I’ve always thought that what makes someone good at what they do is the level of experience that they bring to the table.
I don’t just mean work experience, although thats obviously important, I mean life experience. I truly believe that the more you live, the more you do, the more you struggle at times, then the more you understand.
Years ago, in my early days of studying to be a behaviorist, I was working for the first time with a ‘positive’ dog trainer on my own dog Nelson and watched him helicopter my dog on a very tight martingale collar right in front of me. When I screamed at him to stop because Nelsons eyes were bulging, he told me to butt out basically, and told me it was incredibly funny to him that I was studying to be a behaviorist when my dog was so incredibly badly behaved.
As you all know by now, its BECAUSE Nelson was such a torment to me, that I decided to go down this road of enlightenment, and in all honesty, along the way, there have been many lows that have challenged me, made me doubt what I’m doing. Now, older and wiser, I realise that those very challenges are the things all dog owners go through and this brings me to a greater degree of understanding for their plight.
I know many many dog trainers, (even though I am not one, I need to work with many for my job from time to time), and I’m always impressed with the ones who have taken on a diabolical little hellion of a chihuahua who wants to eat someones face off, or some abused pitt bull, or a separation anxiety ridden great dane and adopted them into their family.
Not only does it show me their heart for rescue, but it also tells me that these people are up for a challenge and aren’t scared of getting their hands dirty.
We learn more from our mistakes than we do our successes; our mistakes, our failures, when the outcome is vital to us, spur us on to make that final tweak that will make it work…that process, whatever our profession, is what makes us experts. It’s about walking a mile or two in those shoes…
I do about four behavioural consults a week, and this weekend I am going out to see a couple whose five dogs are no longer getting along. There have been bites to both humans and canine family members, destructive behaviors, separation anxiety…. all manner of goodies.

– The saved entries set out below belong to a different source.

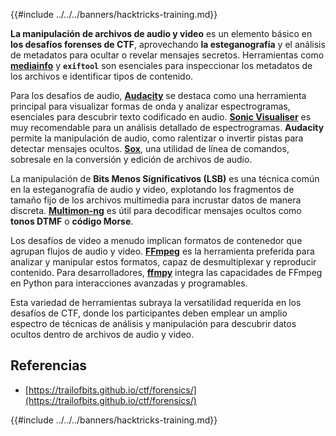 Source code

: {{#include ../../../banners/hacktricks-training.md}}

**La manipulación de archivos de audio y video** es un elemento básico en **los desafíos forenses de CTF**, aprovechando **la esteganografía** y el análisis de metadatos para ocultar o revelar mensajes secretos. Herramientas como **[mediainfo](https://mediaarea.net/en/MediaInfo)** y **`exiftool`** son esenciales para inspeccionar los metadatos de los archivos e identificar tipos de contenido.

Para los desafíos de audio, **[Audacity](http://www.audacityteam.org/)** se destaca como una herramienta principal para visualizar formas de onda y analizar espectrogramas, esenciales para descubrir texto codificado en audio. **[Sonic Visualiser](http://www.sonicvisualiser.org/)** es muy recomendable para un análisis detallado de espectrogramas. **Audacity** permite la manipulación de audio, como ralentizar o invertir pistas para detectar mensajes ocultos. **[Sox](http://sox.sourceforge.net/)**, una utilidad de línea de comandos, sobresale en la conversión y edición de archivos de audio.

La manipulación de **Bits Menos Significativos (LSB)** es una técnica común en la esteganografía de audio y video, explotando los fragmentos de tamaño fijo de los archivos multimedia para incrustar datos de manera discreta. **[Multimon-ng](http://tools.kali.org/wireless-attacks/multimon-ng)** es útil para decodificar mensajes ocultos como **tonos DTMF** o **código Morse**.

Los desafíos de video a menudo implican formatos de contenedor que agrupan flujos de audio y video. **[FFmpeg](http://ffmpeg.org/)** es la herramienta preferida para analizar y manipular estos formatos, capaz de desmultiplexar y reproducir contenido. Para desarrolladores, **[ffmpy](http://ffmpy.readthedocs.io/en/latest/examples.html)** integra las capacidades de FFmpeg en Python para interacciones avanzadas y programables.

Esta variedad de herramientas subraya la versatilidad requerida en los desafíos de CTF, donde los participantes deben emplear un amplio espectro de técnicas de análisis y manipulación para descubrir datos ocultos dentro de archivos de audio y video.

## Referencias

- [https://trailofbits.github.io/ctf/forensics/](https://trailofbits.github.io/ctf/forensics/)

{{#include ../../../banners/hacktricks-training.md}}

I turn down lots of requests for consultations because sometimes I think someone else might be better suited to do it than I, or for reasons of time or geography, but I never turn one down, if I can help it, in a case like this.
You see, I’ve been there.
I have had dogs in my home that don’t get along, partly at times because of my own stupidity and a couple of times because, with teenage hormones and female menopause combined, it was a combustible atmosphere. I didn’t maybe realise HOW big of a deal, and just how tangible a thing energy was in a home, until I went through this myself.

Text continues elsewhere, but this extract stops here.